Repeat each entry as written, dropping any picture you find.

(Plain-text document sources)
---

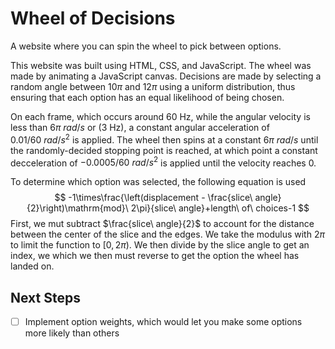# Wheel of Decisions
A website where you can spin the wheel to pick between options.

This website was built using HTML, CSS, and JavaScript. The wheel was made by animating a JavaScript canvas. Decisions are made by selecting a random angle between $10\pi$ and $12\pi$ using a uniform distribution, thus ensuring that each option has an equal likelihood of being chosen.

On each frame, which occurs around 60 Hz, while the angular velocity is less than $6\pi \ rad/s$ or (3 Hz), a constant angular acceleration of $0.01/60\ rad/s^2$ is applied. The wheel then spins at a constant $6\pi\ rad/s$ until the randomly-decided stopping point is reached, at which point a constant decceleration of $-0.0005/60\ rad/s^2$ is applied until the velocity reaches 0.

To determine which option was selected, the following equation is used
$$ -1\times\frac{\left(displacement - \frac{slice\ angle}{2}\right)\mathrm{mod}\ 2\pi}{slice\ angle}+length\ of\ choices-1 $$
First, we mut subtract $\frac{slice\ angle}{2}$ to account for the distance between the center of the slice and the edges. We take the modulus with $2\pi$ to limit the function to $[0, 2\pi)$. We then divide by the slice angle to get an index, we which we then must reverse to get the option the wheel has landed on.
## Next Steps
- [ ] Implement option weights, which would let you make some options more likely than others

---

RESULT —
# Wheel of Decisions
A website where you can spin the wheel to pick between options.

This website was built using HTML, CSS, and JavaScript. The wheel was made by animating a JavaScript canvas. Decisions are made by selecting a random angle between $10\pi$ and $12\pi$ using a uniform distribution, thus ensuring that each option has an equal likelihood of being chosen.

On each frame, which occurs around 60 Hz, while the angular velocity is less than $6\pi \ rad/s$ or (3 Hz), a constant angular acceleration of $0.01/60\ rad/s^2$ is applied. The wheel then spins at a constant $6\pi\ rad/s$ until the randomly-decided stopping point is reached, at which point a constant decceleration of $-0.0005/60\ rad/s^2$ is applied until the velocity reaches 0.

To determine which option was selected, the following equation is used
$$ -1\times\frac{\left(displacement - \frac{slice\ angle}{2}\right)\mathrm{mod}\ 2\pi}{slice\ angle}+length\ of\ choices-1 $$
First, we mut subtract $\frac{slice\ angle}{2}$ to account for the distance between the center of the slice and the edges. We take the modulus with $2\pi$ to limit the function to $[0, 2\pi)$. We then divide by the slice angle to get an index, we which we then must reverse to get the option the wheel has landed on.
## Next Steps
- [ ] Implement option weights, which would let you make some options more likely than others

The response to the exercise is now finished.